Vietnam broke its record high national temperature Saturday, the latest in records to fall as the world continues to warm.

The scorcher set the mercury thermometer soaring to 43.4 Celsius (110 degrees Fahrenheit) in the community of Huong Khe, a rural district in Ha Tinh province. It’s situated in Vietnam’s northern central coast region, about 150 miles south of the capital, Hanoi. Its average temperature is in the 27 Celsius at this time of year.
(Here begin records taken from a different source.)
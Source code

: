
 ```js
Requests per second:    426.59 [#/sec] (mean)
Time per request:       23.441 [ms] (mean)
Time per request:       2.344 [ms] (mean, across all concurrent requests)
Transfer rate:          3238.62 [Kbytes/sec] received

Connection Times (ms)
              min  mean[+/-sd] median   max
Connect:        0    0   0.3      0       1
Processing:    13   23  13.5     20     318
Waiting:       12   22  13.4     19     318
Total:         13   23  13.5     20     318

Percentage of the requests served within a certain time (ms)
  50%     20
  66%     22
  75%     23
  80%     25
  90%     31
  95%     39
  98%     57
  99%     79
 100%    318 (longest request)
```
Matthew Cappucci reports on washingtonpost.com

A temperature of 43.4 Celsius is enough to soften your crayons, liquefy chocolate and raise the temperature inside a parked car past 60 Celsius.

The record was first reported by Etienne Kapikian, a forecaster with Meteo France, France’s meteorological agency.

Sweltering heat covered the entire Indochina peninsula over the weekend. Danang hit 37.7 Celsius. Hue topped 40.5 Celsius.

Much of Vietnam’s southern third has held in the 32.2s the past few days. Ho Chi Minh City experienced a high of 35s Monday.

What makes the heat even more striking is that it’s only April. Most places in Vietnam see their hottest temperatures in June or July.

Nguyen Vo lives in Danang. She’s part of a team that just concluded an environmental governance project with the U.S. Embassy in Vietnam. “We have a quote in Vietnamese,” she joked. “There are two seasons here: hot and hotter.”

But lately, the heat has been brutal.

“We’ve been scorching hot. The weather has been a bit strange lately. I had to purchase clothes for cold weather in February, but it ended up being so warm, I didn’t use them,” she said.

Phuong Hoang was in Hue when the temperatures climbed above 100 degrees. “It is unbreathable outside in this heat,” she wrote. “The temperature at 6 a.m. is already 30-31 degrees celsius.” That’s before the sun even came up.

The heat’s not just uncomfortable, she said. It’s taking a toll on residents.

“It is so hard to carry on your day in this,” she wrote. “But people have to. That’s the sad part.”

Air conditioning in Vietnam is primarily available to wealthier individuals. That sort of privilege is rare — the average monthly salary for most workers is less than $150 a month.

Hoang said the hot weather comes on the heels of a dry 2018. “Due to lack of rain, the hydropower dams are working with little water upstream,” she said.

Hoang works with government and private sector leaders to arrange educational programs studying climate impacts in Vietnam. Now she’s getting a firsthand glimpse of just how bad things will continue to get.

“It affects our daily life,” she said.

Saturday’s record follows news that March was the second-warmest on record for the globe.